Dank u, voorzitter. Dit wetsvoorstel markeert de zoveelste fase in het drama van de kinderopvangtoeslagzaak, en het zal zeker niet de laatste fase zijn. Verheugend is wel dat thans de compensatie van de gedupeerde ouders centraal staat. Ook is het een goede zaak dat dit wetsvoorstel er blijk van geeft dat de regering met deze compensatie optimale snelheid wil betrachten en voor 1 mei van dit jaar de toegezegde €30.000 aan de gedupeerde ouders wil overmaken. Dit alles kan op onze hartelijke goedkeuring rekenen.

Datzelfde geldt voor het streven van de regering om de ouders de rust en de ruimte te geven, om te voorkomen dat zij het ontvangen bedrag meteen weer zien wegvloeien in de vorm van afbetaling van schulden aan private schuldeisers.

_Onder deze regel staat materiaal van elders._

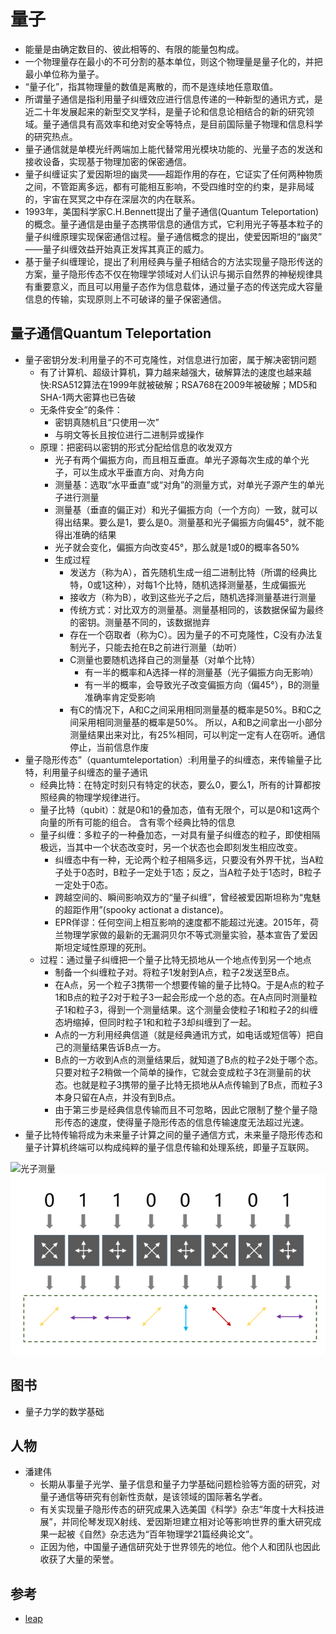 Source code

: # 量子

* 能量是由确定数目的、彼此相等的、有限的能量包构成。
* 一个物理量存在最小的不可分割的基本单位，则这个物理量是量子化的，并把最小单位称为量子。
* “量子化”，指其物理量的数值是离散的，而不是连续地任意取值。
* 所谓量子通信是指利用量子纠缠效应进行信息传递的一种新型的通讯方式，是近二十年发展起来的新型交叉学科，是量子论和信息论相结合的新的研究领域。量子通信具有高效率和绝对安全等特点，是目前国际量子物理和信息科学的研究热点。
* 量子通信就是单模光纤两端加上能代替常用光模块功能的、光量子态的发送和接收设备，实现基于物理加密的保密通信。
* 量子纠缠证实了爱因斯坦的幽灵——超距作用的存在，它证实了任何两种物质之间，不管距离多远，都有可能相互影响，不受四维时空的约束，是非局域的，宇宙在冥冥之中存在深层次的内在联系。
* 1993年，美国科学家C.H.Bennett提出了量子通信(Quantum Teleportation)的概念。量子通信是由量子态携带信息的通信方式，它利用光子等基本粒子的量子纠缠原理实现保密通信过程。量子通信概念的提出，使爱因斯坦的“幽灵” ——量子纠缠效益开始真正发挥其真正的威力。
* 基于量子纠缠理论，提出了利用经典与量子相结合的方法实现量子隐形传送的方案，量子隐形传态不仅在物理学领域对人们认识与揭示自然界的神秘规律具有重要意义，而且可以用量子态作为信息载体，通过量子态的传送完成大容量信息的传输，实现原则上不可破译的量子保密通信。

## 量子通信Quantum Teleportation

* 量子密钥分发:利用量子的不可克隆性，对信息进行加密，属于解决密钥问题
    - 有了计算机、超级计算机，算力越来越强大，破解算法的速度也越来越快:RSA512算法在1999年就被破解；RSA768在2009年被破解；MD5和SHA-1两大密算也已告破
    - 无条件安全”的条件：
        + 密钥真随机且“只使用一次” 
        + 与明文等长且按位进行二进制异或操作
    - 原理：把密码以密钥的形式分配给信息的收发双方
        + 光子有两个偏振方向，而且相互垂直。单光子源每次生成的单个光子，可以生成水平垂直方向、对角方向
        + 测量基：选取“水平垂直”或“对角”的测量方式，对单光子源产生的单光子进行测量
        + 测量基（垂直的偏正对）和光子偏振方向（一个方向）一致，就可以得出结果。要么是1，要么是0。测量基和光子偏振方向偏45°，就不能得出准确的结果
        + 光子就会变化，偏振方向改变45°，那么就是1或0的概率各50%
        + 生成过程
            * 发送方（称为A），首先随机生成一组二进制比特（所谓的经典比特，0或1这种），对每1个比特，随机选择测量基，生成偏振光
            * 接收方（称为B），收到这些光子之后，随机选择测量基进行测量
            * 传统方式：对比双方的测量基。测量基相同的，该数据保留为最终的密钥。测量基不同的，该数据抛弃
            * 存在一个窃取者（称为C）。因为量子的不可克隆性，C没有办法复制光子，只能去抢在B之前进行测量（劫听）
            * C测量也要随机选择自己的测量基（对单个比特）
                - 有一半的概率和A选择一样的测量基（光子偏振方向无影响）
                - 有一半的概率，会导致光子改变偏振方向（偏45°），B的测量准确率肯定受影响
            * 有C的情况下，A和C之间采用相同测量基的概率是50%。B和C之间采用相同测量基的概率是50%。 所以，A和B之间拿出一小部分测量结果出来对比，有25%相同，可以判定一定有人在窃听。通信停止，当前信息作废
* 量子隐形传态”（quantumteleportation）:利用量子的纠缠态，来传输量子比特，利用量子纠缠态的量子通讯
    - 经典比特：在特定时刻只有特定的状态，要么0，要么1，所有的计算都按照经典的物理学规律进行。
    - 量子比特（qubit）：就是0和1的叠加态，值有无限个，可以是0和1这两个向量的所有可能的组合。 含有零个经典比特的信息
    - 量子纠缠：多粒子的一种叠加态，一对具有量子纠缠态的粒子，即使相隔极远，当其中一个状态改变时，另一个状态也会即刻发生相应改变。
        + 纠缠态中有一种，无论两个粒子相隔多远，只要没有外界干扰，当A粒子处于0态时，B粒子一定处于1态；反之，当A粒子处于1态时，B粒子一定处于0态。
        + 跨越空间的、瞬间影响双方的“量子纠缠”，曾经被爱因斯坦称为“鬼魅的超距作用”(spooky actionat a distance)。
        + EPR佯谬：任何空间上相互影响的速度都不能超过光速。2015年，荷兰物理学家做的最新的无漏洞贝尔不等式测量实验，基本宣告了爱因斯坦定域性原理的死刑。
    - 过程：通过量子纠缠把一个量子比特无损地从一个地点传到另一个地点
        + 制备一个纠缠粒子对。将粒子1发射到A点，粒子2发送至B点。
        + 在A点，另一个粒子3携带一个想要传输的量子比特Q。于是A点的粒子1和B点的粒子2对于粒子3一起会形成一个总的态。在A点同时测量粒子1和粒子3，得到一个测量结果。这个测量会使粒子1和粒子2的纠缠态坍缩掉，但同时粒子1和和粒子3却纠缠到了一起。
        + A点的一方利用经典信道（就是经典通讯方式，如电话或短信等）把自己的测量结果告诉B点一方。
        + B点的一方收到A点的测量结果后，就知道了B点的粒子2处于哪个态。只要对粒子2稍做一个简单的操作，它就会变成粒子3在测量前的状态。也就是粒子3携带的量子比特无损地从A点传输到了B点，而粒子3本身只留在A点，并没有到B点。
        + 由于第三步是经典信息传输而且不可忽略，因此它限制了整个量子隐形传态的速度，使得量子隐形传态的信息传输速度无法超过光速。
 * 量子比特传输将成为未来量子计算之间的量子通信方式，未来量子隐形传态和量子计算机终端可以构成纯粹的量子信息传输和处理系统，即量子互联网。

![光子测量](../_static/quatum.jpg "Optional title")
![编码](../_static/quantum_1.png "Optional title")

## 图书

* 量子力学的数学基础

## 人物

* 潘建伟
    - 长期从事量子光学、量子信息和量子力学基础问题检验等方面的研究，对量子通信等研究有创新性贡献，是该领域的国际著名学者。
     - 有关实现量子隐形传态的研究成果入选美国《科学》杂志“年度十大科技进展”，并同伦琴发现X射线、爱因斯坦建立相对论等影响世界的重大研究成果一起被《自然》杂志选为“百年物理学21篇经典论文”。
    - 正因为他，中国量子通信研究处于世界领先的地位。他个人和团队也因此收获了大量的荣誉。

## 参考

* [leap](https://cloud.dwavesys.com/leap)
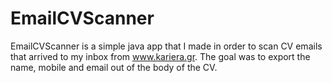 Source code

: EmailCVScanner
==============

EmailCVScanner is a simple java app that I made in order to scan CV emails that arrived to my inbox from www.kariera.gr. The goal was to export the name, mobile and email out of the body of the CV.
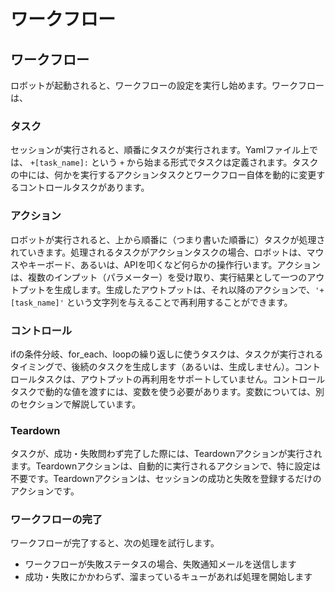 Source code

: # ワークフロー

## ワークフロー

ロボットが起動されると、ワークフローの設定を実行し始めます。ワークフローは、

### タスク

セッションが実行されると、順番にタスクが実行されます。Yamlファイル上では、 `+[task_name]:` という `+` から始まる形式でタスクは定義されます。タスクの中には、何かを実行するアクションタスクとワークフロー自体を動的に変更するコントロールタスクがあります。

### アクション

ロボットが実行されると、上から順番に（つまり書いた順番に）タスクが処理されていきます。処理されるタスクがアクションタスクの場合、ロボットは、マウスやキーボード、あるいは、APIを叩くなど何らかの操作行います。アクションは、複数のインプット（パラメーター）を受け取り、実行結果として一つのアウトプットを生成します。生成したアウトプットは、それ以降のアクションで、`'+[task_name]'` という文字列を与えることで再利用することができます。

### コントロール

ifの条件分岐、for\_each、loopの繰り返しに使うタスクは、タスクが実行されるタイミングで、後続のタスクを生成します（あるいは、生成しません）。コントロールタスクは、アウトプットの再利用をサポートしていません。コントロールタスクで動的な値を渡すには、変数を使う必要があります。変数については、別のセクションで解説しています。

### Teardown

タスクが、成功・失敗問わず完了した際には、Teardownアクションが実行されます。Teardownアクションは、自動的に実行されるアクションで、特に設定は不要です。Teardownアクションは、セッションの成功と失敗を登録するだけのアクションです。

### ワークフローの完了

ワークフローが完了すると、次の処理を試行します。

* ワークフローが失敗ステータスの場合、失敗通知メールを送信します
* 成功・失敗にかかわらず、溜まっているキューがあれば処理を開始します

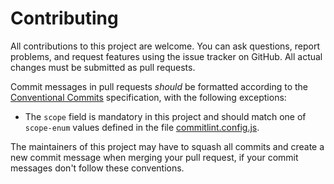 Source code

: # Contributing

All contributions to this project are welcome. You can ask questions, report
problems, and request features using the issue tracker on GitHub. All actual
changes must be submitted as pull requests.

Commit messages in pull requests *should* be formatted according to
the [Conventional Commits](https://www.conventionalcommits.org/) specification,
with the following exceptions:

- The `scope` field is mandatory in this project and should match one of
`scope-enum` values defined in the file [commitlint.config.js](.commitlint.config.js).

The maintainers of this project may have to squash all commits and create a new
commit message when merging your pull request, if your commit messages don't
follow these conventions.

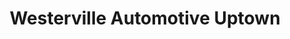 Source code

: ---
title: "Westerville Automotive Uptown"
url: /westerville/westerville-automotive-uptown/
shop: car repair
---
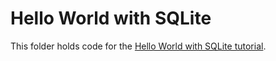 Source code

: # Hello World with SQLite

This folder holds code for the [Hello World with SQLite tutorial](https://github.com/xaya/xaya_tutorials/wiki/Hello-World-with-SQLite).


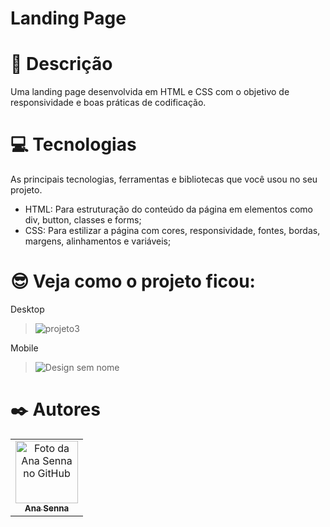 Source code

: # Landing Page
# 📝 Descrição

Uma landing page desenvolvida em HTML e CSS com o objetivo de responsividade e boas práticas de codificação. 

# 💻 Tecnologias

As principais tecnologias, ferramentas e bibliotecas que você usou no seu projeto.

- HTML: Para estruturação do conteúdo da página em elementos como div, button, classes e forms;
- CSS: Para estilizar a página com cores, responsividade, fontes, bordas, margens, alinhamentos e variáveis;

# 😎 Veja como o projeto ficou:

Desktop 
> ![projeto3](https://user-images.githubusercontent.com/109535627/200151032-8222b5e1-d4bd-459f-88fa-6facb5b8fc27.png)

Mobile
> ![Design sem nome](https://github.com/Anasenna01/Landing-Page/assets/109535627/3bf0cbd4-8493-40be-b3a2-483c1240bcac)

# ✒️ Autores

<table>
  <tr>
    <td align="center">
      <a href="https://github.com/Anasenna01">
        <img src="https://github.com/Anasenna01/Portfolio/assets/109535627/e7d9318f-2280-4317-94e7-ce4dd922e76e" width="100px;" alt="Foto da Ana Senna no GitHub"/><br>
        <sub>
          <b>Ana Senna</b>
        </sub>
      </a>
    </td>
  </tr>
</table>
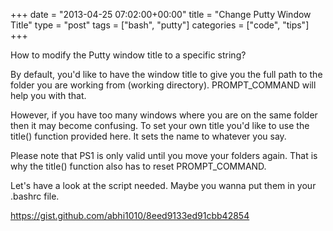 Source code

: +++
date = "2013-04-25 07:02:00+00:00"
title = "Change Putty Window Title"
type = "post"
tags = ["bash", "putty"]
categories = ["code", "tips"]
+++

How to modify the Putty window title to a specific string?

By default, you'd like to have the window title to give you the full path to the folder you are working from (working directory). PROMPT_COMMAND will help you with that.

However, if you have too many windows where you are on the same folder then it may become confusing. To set your own title you'd like to use the title() function provided here. It sets the name to whatever you say.

Please note that PS1 is only valid until you move your folders again. That is why the title() function also has to reset PROMPT_COMMAND.

Let's have a look at the script needed. Maybe you wanna put them in your .bashrc file.




https://gist.github.com/abhi1010/8eed9133ed91cbb42854


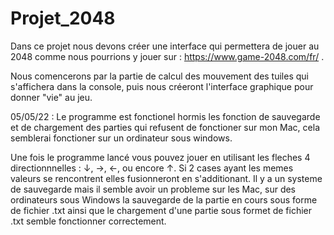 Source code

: # Projet_2048

Dans ce projet nous devons créer une interface qui permettera de jouer au 2048 comme nous pourrions y jouer sur : https://www.game-2048.com/fr/ .

Nous comencerons par la partie de calcul des mouvement des tuiles qui s'affichera dans la console, puis nous créeront l'interface graphique pour donner "vie" au jeu.

05/05/22 : Le programme est fonctionel hormis les fonction de sauvegarde et de chargement des parties qui refusent de fonctioner sur mon Mac, cela semblerai fonctioner sur un ordinateur sous windows.

Une fois le programme lancé vous pouvez jouer en utilisant les fleches 4 directionnnelles : ↓, →, ←, ou encore ↑.
Si 2 cases ayant les memes valeurs se rencontrent elles fusionneront en s'additionant.
Il y a un systeme de sauvegarde mais il semble avoir un probleme sur les Mac, sur des ordinateurs sous Windows la sauvegarde de la partie en cours sous forme de fichier .txt ainsi que le chargement d'une partie sous formet de fichier .txt semble fonctionner correctement. 
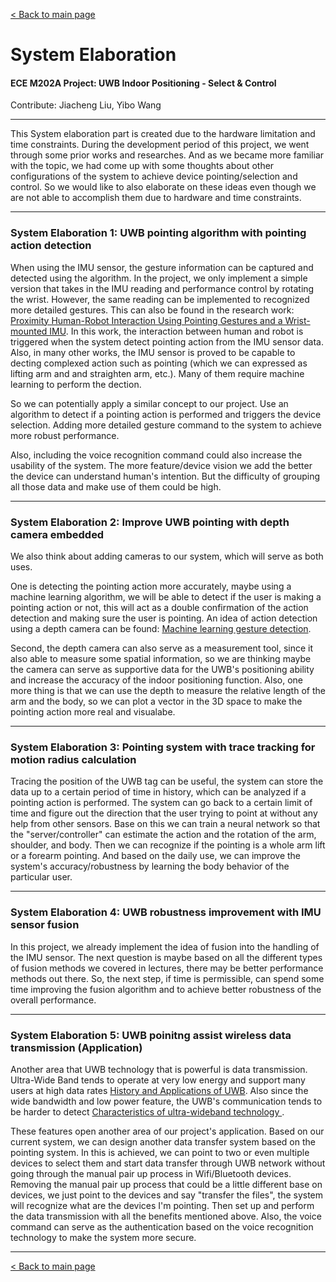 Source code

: [< Back to main page](../README.md)

# System Elaboration
#### ECE M202A Project: UWB Indoor Positioning - Select & Control
Contribute: Jiacheng Liu, Yibo Wang

--------------------------------------------------------------------------------------------

 This System elaboration part is created due to the hardware limitation and time constraints. During the development period of this project, we went through some prior works and researches. And as we became more familiar with the topic, we had come up with some thoughts about other configurations of the system to achieve device pointing/selection and control. So we would like to also elaborate on these ideas even though we are not able to accomplish them due to hardware and time constraints.  

--------------------------------------------------------------------------------------------
### System Elaboration 1: UWB pointing algorithm with pointing action detection
When using the IMU sensor, the gesture information can be captured and detected using the algorithm. In the project, we only implement a simple version that takes in the IMU reading and performance control by rotating the wrist. However, the same reading can be implemented to recognized more detailed gestures. This can also be found in the research work: <a target="_blank" rel="noopener noreferrer" href="https://ieeexplore.ieee.org/abstract/document/8794399?casa_token=mkVaeL30YWMAAAAA:s9q46eLkfBQ_P8N6tYBvj55Rd_mhBdiHOPmi6DS4oKErZPmEMDnnfxCzdTz5HrS7ltcLuyWrfQ" >Proximity Human-Robot Interaction Using Pointing Gestures and a Wrist-mounted IMU</a>. In this work, the interaction between human and robot is triggered when the system detect pointing action from the IMU sensor data. Also, in many other works, the IMU sensor is proved to be capable to decting complexed action such as pointing (which we can expressed as lifting arm and and straighten arm, etc.). Many of them require machine learning to perform the dection. 

So we can potentially apply a similar concept to our project. Use an algorithm to detect if a pointing action is performed and triggers the device selection. Adding more detailed gesture command to the system to achieve more robust performance.

Also, including the voice recognition command could also increase the usability of the system. The more feature/device vision we add the better the device can understand human's intention. But the difficulty of grouping all those data and make use of them could be high. 

--------------------------------------------------------------------------------------------
### System Elaboration 2: Improve UWB pointing with depth camera embedded
We also think about adding cameras to our system, which will serve as both uses. 

One is detecting the pointing action more accurately, maybe using a machine learning algorithm, we will be able to detect if the user is making a pointing action or not, this will act as a double confirmation of the action detection and making sure the user is pointing. An idea of action detection using a depth camera can be found: <a target="_blank" rel="noopener noreferrer" href="https://patents.google.com/patent/US20130077820A1/en" >Machine learning gesture detection</a>.

Second, the depth camera can also serve as a measurement tool, since it also able to measure some spatial information, so we are thinking maybe the camera can serve as supportive data for the UWB's positioning ability and increase the accuracy of the indoor positioning function. Also, one more thing is that we can use the depth to measure the relative length of the arm and the body, so we can plot a vector in the 3D space to make the pointing action more real and visualabe. 

--------------------------------------------------------------------------------------------
### System Elaboration 3: Pointing system with trace tracking for motion radius calculation

Tracing the position of the UWB tag can be useful, the system can store the data up to a certain period of time in history, which can be analyzed if a pointing action is performed. The system can go back to a certain limit of time and figure out the direction that the user trying to point at without any help from other sensors. Base on this we can train a neural network so that the "server/controller" can estimate the action and the rotation of the arm, shoulder, and body. Then we can recognize if the pointing is a whole arm lift or a forearm pointing. And based on the daily use, we can improve the system's accuracy/robustness by learning the body behavior of the particular user. 

--------------------------------------------------------------------------------------------
### System Elaboration 4: UWB robustness improvement with IMU sensor fusion
In this project, we already implement the idea of fusion into the handling of the IMU sensor. The next question is maybe based on all the different types of fusion methods we covered in lectures, there may be better performance methods out there. So, the next step, if time is permissible,  can spend some time improving the fusion algorithm and to achieve better robustness of the overall performance.

--------------------------------------------------------------------------------------------
### System Elaboration 5: UWB poinitng assist wireless data transmission (Application)
Another area that UWB technology that is powerful is data transmission. Ultra-Wide Band tends to operate at very low energy and support many users at high data rates <a target="_blank" rel="noopener noreferrer" href="https://dspace.mit.edu/bitstream/handle/1721.1/66898/Win-2009-History%20and%20applications%20of%20UWB.pdf?sequence=1&isAllowed=y" >History and Applications
of UWB</a>. Also since the wide bandwidth and low power feature, the UWB's communication tends to be harder to detect <a target="_blank" rel="noopener noreferrer" href="https://www.itu.int/dms_pubrec/itu-r/rec/sm/R-REC-SM.1755-0-200605-I!!PDF-E.pdf" >Characteristics of ultra-wideband technology </a>. 

These features open another area of our project's application. Based on our current system, we can design another data transfer system based on the pointing system. In this is achieved, we can point to two or even multiple devices to select them and start data transfer through UWB network without going through the manual pair up process in Wifi/Bluetooth devices. Removing the manual pair up process that could be a little different base on devices, we just point to the devices and say "transfer the files", the system will recognize what are the devices I'm pointing.  Then set up and perform the data transmission with all the benefits mentioned above. Also, the voice command can serve as the authentication based on the voice recognition technology to make the system more secure. 

--------------------------------------------------------------------------------------------
[< Back to main page](../README.md)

Die instemming met de bedoelingen van de regering en zeer in het bijzonder van deze staatssecretaris mag onze ogen echter niet sluiten voor de noodzaak om de door de regering en de Tweede Kamer in dit wetsvoorstel gekozen weg van een afdoende juridische onderbouwing te voorzien. Het amendement dat voorziet in een wettelijke afkoelingsperiode van een jaar, waarin schuldeisers hun vorderingen op de gedupeerde ouders niet kunnen uitwinnen, is tijdens de behandeling in de Tweede Kamer op een laat moment ingediend. Er is geen advies over gevraagd aan de Raad van State, ofschoon het een ingrijpende, inhoudelijke wijziging op het suppletoire begrotingswetsvoorstel impliceert.

Volgens een brief van de minister voor Rechtsbescherming van 11 februari jongstleden is het "verdedigbaar" dat het amendement dat voorziet in het moratorium, niet in strijd is met artikel 1 van het Eerste Protocol van het EVRM, het eigendomsrecht. Daarmee wordt niet uitgesloten dat de rechter tot een andere conclusie kan komen. In het stuk van het ministerie van Justitie en Veiligheid wordt ook geen melding gemaakt van jurisprudentie of standpunten in de literatuur die op deze of soortgelijke casus zien en het standpunt van het departement ondersteunen of juist niet. Dat betekent dat er geen sluitende garanties zijn voor de juridische houdbaarheid van het amendement.

Dat stelt deze Kamer voor een extra moeilijke afweging. Aan de ene kant willen we dat de regering de aan de ouders gedane toezeggingen zo spoedig mogelijk nakomt. Aan de andere kant staat deze Kamer borg voor de kwaliteit van wetgeving. In normale omstandigheden zou een verzoek aan de Raad van State voor een advies over de houdbaarheid van het amendement in het licht van artikel 1, Eerste Protocol van het EVRM, de aangewezen weg zijn om een betere juridische onderbouwing te verkrijgen. Gelet op de vereiste snelheid zou dit dan om een spoedadviesaanvraag moeten gaan. Onze dringende vraag aan de staatssecretaris is dan ook of zij bereid is om dit alsnog te doen. Dat zou dan kunnen tussen vandaag en volgende week, wanneer we hierover gaan stemmen. Is zij bereid om dit te doen of ziet zij wellicht andere mogelijkheden voor de gevraagde juridische extra onderbouwing op korte termijn? Ik vraag dit niet om het allerlaatste woord te krijgen over de juridische 100%, maar wel om in het belang van de ouders een zo goed mogelijk juridisch onderbouwde wet te hebben, die niet of althans geen groot risico loopt dat hij door de rechter onderuit wordt gehaald.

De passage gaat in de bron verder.